(DATA TO PROCESS)

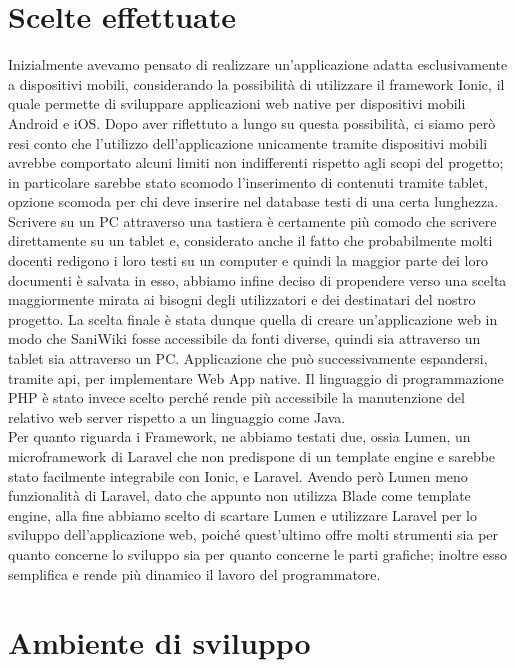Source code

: \documentclass[twoside]{supsistudent}
\begin{document}
\section{Scelte effettuate}
Inizialmente avevamo pensato di realizzare un’applicazione adatta esclusivamente a dispositivi mobili, considerando la possibilità di utilizzare il framework Ionic, il quale permette di sviluppare applicazioni web native per dispositivi mobili Android e iOS. Dopo aver riflettuto a lungo su questa possibilità, ci siamo però resi conto che l’utilizzo dell’applicazione unicamente tramite dispositivi mobili avrebbe comportato alcuni limiti non indifferenti rispetto agli scopi del progetto; in particolare sarebbe stato scomodo l'inserimento di contenuti tramite tablet, opzione scomoda per chi deve inserire nel database testi di una certa lunghezza. Scrivere su un PC attraverso una tastiera è certamente più comodo che scrivere direttamente su un tablet e, considerato anche il fatto che probabilmente molti docenti redigono i loro testi su un computer e quindi la maggior parte dei loro documenti è salvata in esso, abbiamo infine deciso di propendere verso una scelta maggiormente mirata ai bisogni degli utilizzatori e dei destinatari del nostro progetto. La scelta finale è stata dunque quella di creare un’applicazione web in modo che SaniWiki fosse accessibile da fonti diverse, quindi sia attraverso un tablet sia attraverso un PC. Applicazione che può successivamente espandersi, tramite api, per implementare Web App native.
Il linguaggio di programmazione PHP è stato invece scelto perché rende più accessibile la manutenzione del relativo web server rispetto a un linguaggio come Java.\\
Per quanto riguarda i Framework, ne abbiamo testati due, ossia Lumen, un microframework di Laravel che non predispone di un template engine e sarebbe stato facilmente integrabile con Ionic, e Laravel. Avendo però Lumen meno funzionalità di Laravel, dato che appunto non utilizza Blade come template engine, alla fine abbiamo scelto di scartare Lumen e utilizzare Laravel per lo sviluppo dell'applicazione web, poiché quest'ultimo offre molti strumenti sia per quanto concerne lo sviluppo sia per quanto concerne le parti grafiche; inoltre esso semplifica e rende più dinamico il lavoro del programmatore.

\section{Ambiente di sviluppo}
\end{document}
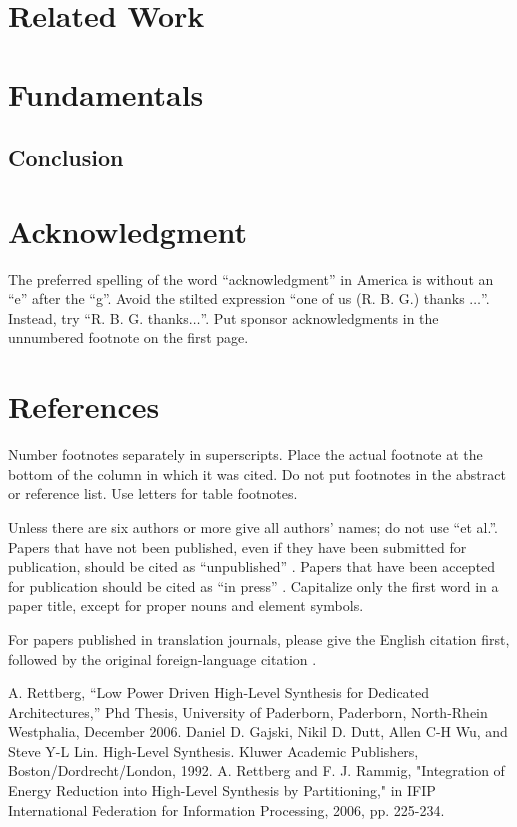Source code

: \documentclass[conference]{IEEEtran}
\begin{document}
\section{Related Work}



\section{Fundamentals}


\subsection{Conclusion}




\section*{Acknowledgment}

The preferred spelling of the word ``acknowledgment'' in America is without 
an ``e'' after the ``g''. Avoid the stilted expression ``one of us (R. B. 
G.) thanks $\ldots$''. Instead, try ``R. B. G. thanks$\ldots$''. Put sponsor 
acknowledgments in the unnumbered footnote on the first page.

\section*{References}


Number footnotes separately in superscripts. Place the actual footnote at 
the bottom of the column in which it was cited. Do not put footnotes in the 
abstract or reference list. Use letters for table footnotes.

Unless there are six authors or more give all authors' names; do not use 
``et al.''. Papers that have not been published, even if they have been 
submitted for publication, should be cited as ``unpublished'' \cite{b4}. Papers 
that have been accepted for publication should be cited as ``in press'' \cite{b5}. 
Capitalize only the first word in a paper title, except for proper nouns and 
element symbols.

For papers published in translation journals, please give the English 
citation first, followed by the original foreign-language citation \cite{b6}.

\begin{thebibliography}{00}
 A. Rettberg, ``Low Power Driven High-Level Synthesis
for Dedicated Architectures,'' Phd Thesis, University of Paderborn, Paderborn, North-Rhein Westphalia, December 2006.
 Daniel D. Gajski, Nikil D. Dutt, Allen C-H Wu, and Steve Y-L Lin. High-Level Synthesis. Kluwer Academic Publishers, Boston/Dordrecht/London, 1992.
 A. Rettberg and F. J. Rammig, "Integration of Energy Reduction into High-Level Synthesis by Partitioning," in IFIP International Federation for Information Processing, 2006, pp. 225-234. 
\end{thebibliography}
\vspace{12pt}
\color{red}
\end{document}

(End DATA TO PROCESS)

EXERCISE OBJECTIVE: Wherever the string "been" appears in the data above, copy the line it sits in.

PROBLEM SOLUTION:
``et al.''. Papers that have not been published, even if they have been 
that have been accepted for publication should be cited as ``in press'' \cite{b5}. 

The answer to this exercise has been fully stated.